== Exercise objective ==
Copy nothing from the entries below except the lines from the one containing "represent it in JS" through the one containing "of the bonuses?", and copy those exactly.

== Data ==
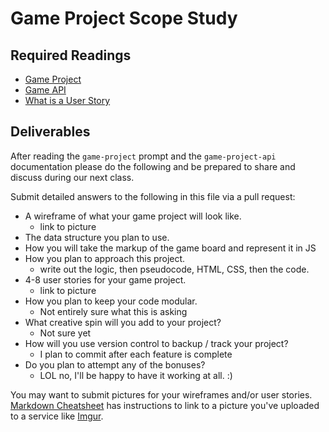 # Game Project Scope Study

## Required Readings

-   [Game Project](https://github.com/ga-wdi-boston/game-project)
-   [Game API](https://github.com/ga-wdi-boston/game-project-api)
-   [What is a User Story](https://www.mountaingoatsoftware.com/agile/user-stories)

## Deliverables

After reading the `game-project` prompt and the `game-project-api` documentation
please do the following and be prepared to share and discuss during our next
class.

Submit detailed answers to the following in this file via a pull request:

-   A wireframe of what your game project will look like.
    - link to picture
-   The data structure you plan to use.
-   How you will take the markup of the game board and represent it in JS
-   How you plan to approach this project.
    - write out the logic, then pseudocode, HTML, CSS, then the code. 
-   4-8 user stories for your game project.
    - link to picture
-   How you plan to keep your code modular.
    - Not entirely sure what this is asking
-   What creative spin will you add to your project?
    - Not sure yet
-   How will you use version control to backup / track your project?
    - I plan to commit after each feature is complete
-   Do you plan to attempt any of the bonuses?
    - LOL no, I'll be happy to have it working at all. :)

You may want to submit pictures for your wireframes and/or user stories.
[Markdown Cheatsheet](https://github.com/adam-p/markdown-here/wiki/Markdown-Cheatsheet)
has instructions to link to a picture you've uploaded to a service like [Imgur](http://imgur.com/).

== Exercise result ==
-   How you will take the markup of the game board and represent it in JS
-   How you plan to approach this project.
    - write out the logic, then pseudocode, HTML, CSS, then the code. 
-   4-8 user stories for your game project.
    - link to picture
-   How you plan to keep your code modular.
    - Not entirely sure what this is asking
-   What creative spin will you add to your project?
    - Not sure yet
-   How will you use version control to backup / track your project?
    - I plan to commit after each feature is complete
-   Do you plan to attempt any of the bonuses?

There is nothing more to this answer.